**ACTIVITY:** With pictures removed, print the listing exactly.
○ ○ ○ ○ ○ ○ ○
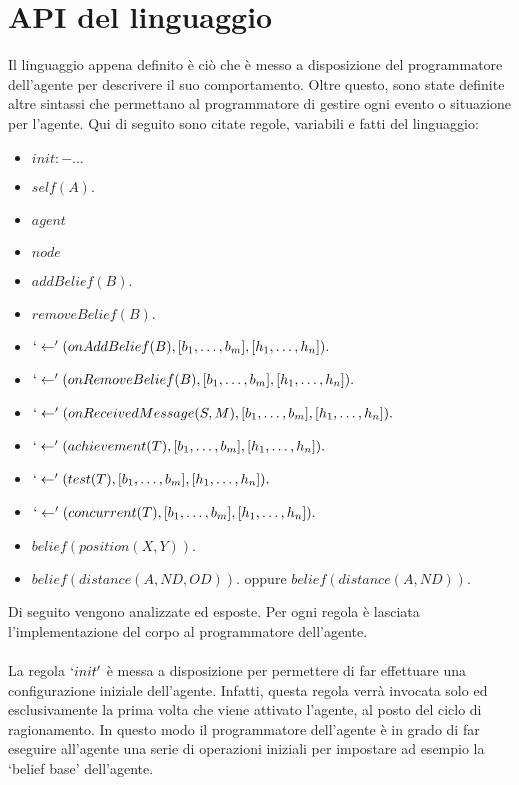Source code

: \section{API del linguaggio}
Il linguaggio appena definito è ciò che è messo a disposizione del programmatore dell'agente per descrivere il suo comportamento. Oltre questo, sono state definite altre sintassi che permettano al programmatore di gestire ogni evento o situazione per l'agente.
Qui di seguito sono citate regole, variabili e fatti del linguaggio:
\begin{itemize}
\item $init :- \ldots$
\item $self(A).$
\item $agent$
\item $node$
\item $addBelief(B).$
\item $removeBelief(B).$
\item $`\leftarrow'(onAddBelief(B), [b_1, \ldots, b_m], [h_1, \ldots, h_n]).$
\item $`\leftarrow'(onRemoveBelief(B), [b_1, \ldots, b_m], [h_1, \ldots, h_n]).$
\item $`\leftarrow'(onReceivedMessage(S,M), [b_1, \ldots, b_m], [h_1, \ldots, h_n]).$
\item $`\leftarrow'(achievement(T), [b_1, \ldots, b_m], [h_1, \ldots, h_n]).$
\item $`\leftarrow'(test(T), [b_1, \ldots, b_m], [h_1, \ldots, h_n]).$
\item $`\leftarrow'(concurrent(T), [b_1, \ldots, b_m], [h_1, \ldots, h_n]).$
\item $belief(position(X,Y)).$
\item $belief(distance(A, ND, OD)).$ oppure $belief(distance(A, ND)).$
\end{itemize}

Di seguito vengono analizzate ed esposte.
Per ogni regola è lasciata l'implementazione del corpo al programmatore dell'agente.

\paragraph*{}
La regola $`init'$ è messa a disposizione per permettere di far effettuare una configurazione iniziale dell'agente. Infatti, questa regola verrà invocata solo ed esclusivamente la prima volta che viene attivato l'agente, al posto del ciclo di ragionamento. In questo modo il programmatore dell'agente è in grado di far eseguire all'agente una serie di operazioni iniziali per impostare ad esempio la `belief base' dell'agente.


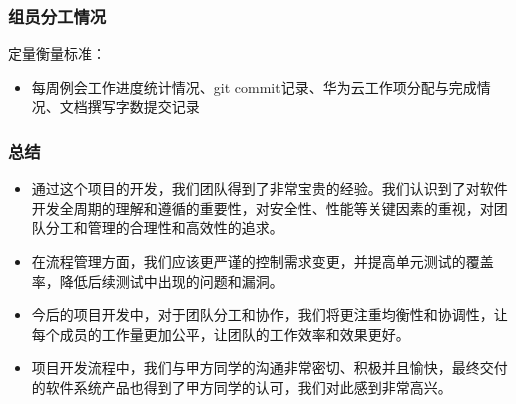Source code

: \begin{frame}
    \frametitle{组员分工情况}
    \begin{table}[]
        \centering
        \caption{工作量表}
        \label{tab:tech-strategy}
    \end{table}
    定量衡量标准：
    \begin{itemize}
        \item 每周例会工作进度统计情况、git commit记录、华为云工作项分配与完成情况、文档撰写字数提交记录
    \end{itemize}
\end{frame}

\begin{frame}
    \frametitle{总结}
    \begin{itemize}
        \item 通过这个项目的开发，我们团队得到了非常宝贵的经验。我们认识到了对软件开发全周期的理解和遵循的重要性，对安全性、性能等关键因素的重视，对团队分工和管理的合理性和高效性的追求。
        \item 在流程管理方面，我们应该更严谨的控制需求变更，并提高单元测试的覆盖率，降低后续测试中出现的问题和漏洞。
        \item 今后的项目开发中，对于团队分工和协作，我们将更注重均衡性和协调性，让每个成员的工作量更加公平，让团队的工作效率和效果更好。
        \item 项目开发流程中，我们与甲方同学的沟通非常密切、积极并且愉快，最终交付的软件系统产品也得到了甲方同学的认可，我们对此感到非常高兴。
    \end{itemize}
\end{frame}
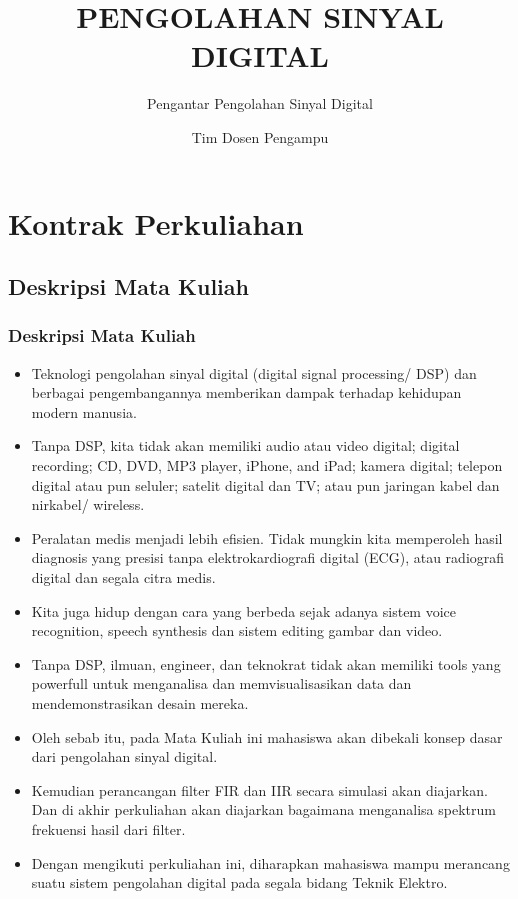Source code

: \documentclass[pdflatex,compress]{beamer}
\title{PENGOLAHAN SINYAL DIGITAL}
\subtitle{Pengantar Pengolahan Sinyal Digital}
\author{Tim Dosen Pengampu}
\begin{document}
\maketitle

\section{Kontrak Perkuliahan}

\subsection{Deskripsi Mata Kuliah}

\begin{frame}
	\frametitle{Deskripsi Mata Kuliah}
	\begin{itemize}
		\item Teknologi pengolahan sinyal digital (digital signal processing/ DSP) dan berbagai pengembangannya memberikan dampak terhadap kehidupan modern manusia. 
		\item Tanpa DSP, kita tidak akan memiliki audio atau video digital; digital recording; CD, DVD, MP3 player, iPhone, and iPad; kamera digital; telepon digital atau pun seluler; satelit digital dan TV; atau pun jaringan kabel dan nirkabel/ wireless.
		\item Peralatan medis menjadi lebih efisien. Tidak mungkin kita memperoleh hasil diagnosis yang presisi tanpa elektrokardiografi digital (ECG), atau radiografi digital dan segala citra medis.
	\end{itemize}
\end{frame}

\begin{frame}
	\begin{itemize}
		\item Kita juga hidup dengan cara yang berbeda sejak adanya sistem voice recognition, speech synthesis dan sistem editing gambar dan video.
		\item Tanpa DSP, ilmuan, engineer, dan teknokrat tidak akan memiliki tools yang powerfull untuk menganalisa dan memvisualisasikan data dan mendemonstrasikan desain mereka.
		\item Oleh sebab itu, pada Mata Kuliah ini mahasiswa akan dibekali konsep dasar dari pengolahan sinyal digital.
		\item Kemudian perancangan filter FIR dan IIR secara simulasi akan diajarkan. Dan di akhir perkuliahan akan diajarkan bagaimana menganalisa spektrum frekuensi hasil dari filter.
		\item Dengan mengikuti perkuliahan ini, diharapkan mahasiswa mampu merancang suatu sistem pengolahan digital pada segala bidang Teknik Elektro.
	\end{itemize}
\end{frame}
\end{document}
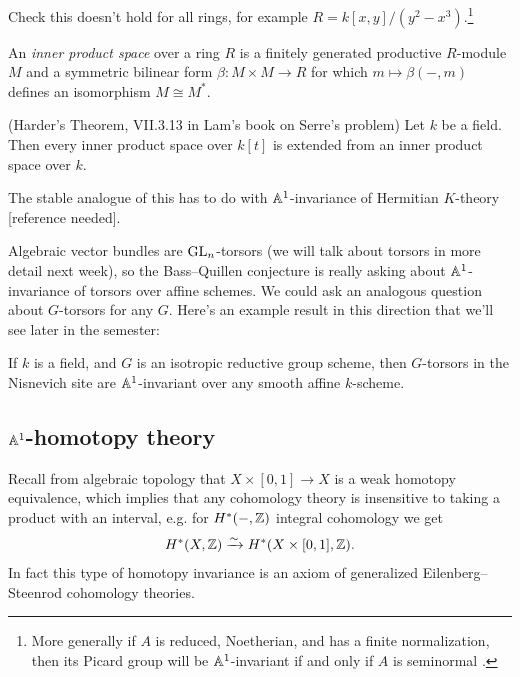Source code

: \documentclass[11pt,openany]{book}
\begin{document}
\begin{example} \cite[3.7.1.5]{Aravind}
Check this doesn't hold for all rings, for example $R = k[x,y]/(y^2-x^3)$.\footnote{%
More generally if $A$ is reduced, Noetherian, and has a finite normalization, then its Picard group will be $\mathbb{A}^1$-invariant if and only if $A$ is seminormal \cite[3.6]{Traverso}.
}
\end{example}

\begin{definition} An \textit{inner product space} over a ring $R$ is a finitely generated productive $R$-module $M$ and a symmetric bilinear form $\beta \colon M \times M \to R$ for which $m \mapsto \beta(-,m)$ defines an isomorphism $M \cong M^\ast$.
\end{definition}


\begin{theorem} (Harder's Theorem, VII.3.13 in Lam's book on Serre's problem) Let $k$ be a field. Then every inner product space over $k[t]$ is extended from an inner product space over $k$.
\end{theorem}

\begin{remark} The stable analogue of this has to do with $\mathbb{A}^1$-invariance of Hermitian $K$-theory [reference needed].
\end{remark}



Algebraic vector bundles are $\mathrm{GL}_n$-torsors (we will talk about torsors in more detail next week), so the Bass--Quillen conjecture is really asking about $\mathbb{A}^1$-invariance of torsors over affine schemes. We could ask an analogous question about $G$-torsors for any $G$. Here's an example result in this direction that we'll see later in the semester:

\begin{theorem} \cite[1.3]{AHW3} If $k$ is a field, and $G$ is an isotropic reductive group scheme, then $G$-torsors in the Nisnevich site are $\mathbb{A}^1$-invariant over any smooth affine $k$-scheme.
\end{theorem}

\subsection{$\mathbb{A}^1$-homotopy theory}

Recall from algebraic topology that $X \times [0,1] \to X$ is a weak homotopy equivalence, which implies that any cohomology theory is insensitive to taking a product with an interval, e.g. for $H^\ast(-,\mathbb{Z})$ integral cohomology we get
\begin{align*}
    H^\ast(X,\mathbb{Z}) \xrightarrow{\sim} H^\ast(X \times [0,1],\mathbb{Z}).
\end{align*}
In fact this type of homotopy invariance is an axiom of generalized Eilenberg--Steenrod cohomology theories.
\end{document}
○ ○ ○ ○ ○ ○ ○
**TASK RESULT:**
Source code

: \section{API del linguaggio}
Il linguaggio appena definito è ciò che è messo a disposizione del programmatore dell'agente per descrivere il suo comportamento. Oltre questo, sono state definite altre sintassi che permettano al programmatore di gestire ogni evento o situazione per l'agente.
Qui di seguito sono citate regole, variabili e fatti del linguaggio:
\begin{itemize}
\item $init :- \ldots$
\item $self(A).$
\item $agent$
\item $node$
\item $addBelief(B).$
\item $removeBelief(B).$
\item $`\leftarrow'(onAddBelief(B), [b_1, \ldots, b_m], [h_1, \ldots, h_n]).$
\item $`\leftarrow'(onRemoveBelief(B), [b_1, \ldots, b_m], [h_1, \ldots, h_n]).$
\item $`\leftarrow'(onReceivedMessage(S,M), [b_1, \ldots, b_m], [h_1, \ldots, h_n]).$
\item $`\leftarrow'(achievement(T), [b_1, \ldots, b_m], [h_1, \ldots, h_n]).$
\item $`\leftarrow'(test(T), [b_1, \ldots, b_m], [h_1, \ldots, h_n]).$
\item $`\leftarrow'(concurrent(T), [b_1, \ldots, b_m], [h_1, \ldots, h_n]).$
\item $belief(position(X,Y)).$
\item $belief(distance(A, ND, OD)).$ oppure $belief(distance(A, ND)).$
\end{itemize}

Di seguito vengono analizzate ed esposte.
Per ogni regola è lasciata l'implementazione del corpo al programmatore dell'agente.

\paragraph*{}
La regola $`init'$ è messa a disposizione per permettere di far effettuare una configurazione iniziale dell'agente. Infatti, questa regola verrà invocata solo ed esclusivamente la prima volta che viene attivato l'agente, al posto del ciclo di ragionamento. In questo modo il programmatore dell'agente è in grado di far eseguire all'agente una serie di operazioni iniziali per impostare ad esempio la `belief base' dell'agente.


Source code

: \begin{frame}
    \frametitle{组员分工情况}
    \begin{table}[]
        \centering
        \caption{工作量表}
        \label{tab:tech-strategy}
    \end{table}
    定量衡量标准：
    \begin{itemize}
        \item 每周例会工作进度统计情况、git commit记录、华为云工作项分配与完成情况、文档撰写字数提交记录
    \end{itemize}
\end{frame}

\begin{frame}
    \frametitle{总结}
    \begin{itemize}
        \item 通过这个项目的开发，我们团队得到了非常宝贵的经验。我们认识到了对软件开发全周期的理解和遵循的重要性，对安全性、性能等关键因素的重视，对团队分工和管理的合理性和高效性的追求。
        \item 在流程管理方面，我们应该更严谨的控制需求变更，并提高单元测试的覆盖率，降低后续测试中出现的问题和漏洞。
        \item 今后的项目开发中，对于团队分工和协作，我们将更注重均衡性和协调性，让每个成员的工作量更加公平，让团队的工作效率和效果更好。
        \item 项目开发流程中，我们与甲方同学的沟通非常密切、积极并且愉快，最终交付的软件系统产品也得到了甲方同学的认可，我们对此感到非常高兴。
    \end{itemize}
\end{frame}
Source code

: \documentclass[pdflatex,compress]{beamer}
\title{PENGOLAHAN SINYAL DIGITAL}
\subtitle{Pengantar Pengolahan Sinyal Digital}
\author{Tim Dosen Pengampu}
\begin{document}
\maketitle

\section{Kontrak Perkuliahan}

\subsection{Deskripsi Mata Kuliah}

\begin{frame}
	\frametitle{Deskripsi Mata Kuliah}
	\begin{itemize}
		\item Teknologi pengolahan sinyal digital (digital signal processing/ DSP) dan berbagai pengembangannya memberikan dampak terhadap kehidupan modern manusia. 
		\item Tanpa DSP, kita tidak akan memiliki audio atau video digital; digital recording; CD, DVD, MP3 player, iPhone, and iPad; kamera digital; telepon digital atau pun seluler; satelit digital dan TV; atau pun jaringan kabel dan nirkabel/ wireless.
		\item Peralatan medis menjadi lebih efisien. Tidak mungkin kita memperoleh hasil diagnosis yang presisi tanpa elektrokardiografi digital (ECG), atau radiografi digital dan segala citra medis.
	\end{itemize}
\end{frame}

\begin{frame}
	\begin{itemize}
		\item Kita juga hidup dengan cara yang berbeda sejak adanya sistem voice recognition, speech synthesis dan sistem editing gambar dan video.
		\item Tanpa DSP, ilmuan, engineer, dan teknokrat tidak akan memiliki tools yang powerfull untuk menganalisa dan memvisualisasikan data dan mendemonstrasikan desain mereka.
		\item Oleh sebab itu, pada Mata Kuliah ini mahasiswa akan dibekali konsep dasar dari pengolahan sinyal digital.
		\item Kemudian perancangan filter FIR dan IIR secara simulasi akan diajarkan. Dan di akhir perkuliahan akan diajarkan bagaimana menganalisa spektrum frekuensi hasil dari filter.
		\item Dengan mengikuti perkuliahan ini, diharapkan mahasiswa mampu merancang suatu sistem pengolahan digital pada segala bidang Teknik Elektro.
	\end{itemize}
\end{frame}
\end{document}
Source code

: \documentclass[11pt,openany]{book}
\begin{document}
\begin{example} \cite[3.7.1.5]{Aravind}
Check this doesn't hold for all rings, for example $R = k[x,y]/(y^2-x^3)$.\footnote{%
More generally if $A$ is reduced, Noetherian, and has a finite normalization, then its Picard group will be $\mathbb{A}^1$-invariant if and only if $A$ is seminormal \cite[3.6]{Traverso}.
}
\end{example}

\begin{definition} An \textit{inner product space} over a ring $R$ is a finitely generated productive $R$-module $M$ and a symmetric bilinear form $\beta \colon M \times M \to R$ for which $m \mapsto \beta(-,m)$ defines an isomorphism $M \cong M^\ast$.
\end{definition}


\begin{theorem} (Harder's Theorem, VII.3.13 in Lam's book on Serre's problem) Let $k$ be a field. Then every inner product space over $k[t]$ is extended from an inner product space over $k$.
\end{theorem}

\begin{remark} The stable analogue of this has to do with $\mathbb{A}^1$-invariance of Hermitian $K$-theory [reference needed].
\end{remark}



Algebraic vector bundles are $\mathrm{GL}_n$-torsors (we will talk about torsors in more detail next week), so the Bass--Quillen conjecture is really asking about $\mathbb{A}^1$-invariance of torsors over affine schemes. We could ask an analogous question about $G$-torsors for any $G$. Here's an example result in this direction that we'll see later in the semester:

\begin{theorem} \cite[1.3]{AHW3} If $k$ is a field, and $G$ is an isotropic reductive group scheme, then $G$-torsors in the Nisnevich site are $\mathbb{A}^1$-invariant over any smooth affine $k$-scheme.
\end{theorem}

\subsection{$\mathbb{A}^1$-homotopy theory}

Recall from algebraic topology that $X \times [0,1] \to X$ is a weak homotopy equivalence, which implies that any cohomology theory is insensitive to taking a product with an interval, e.g. for $H^\ast(-,\mathbb{Z})$ integral cohomology we get
\begin{align*}
    H^\ast(X,\mathbb{Z}) \xrightarrow{\sim} H^\ast(X \times [0,1],\mathbb{Z}).
\end{align*}
In fact this type of homotopy invariance is an axiom of generalized Eilenberg--Steenrod cohomology theories.
\end{document}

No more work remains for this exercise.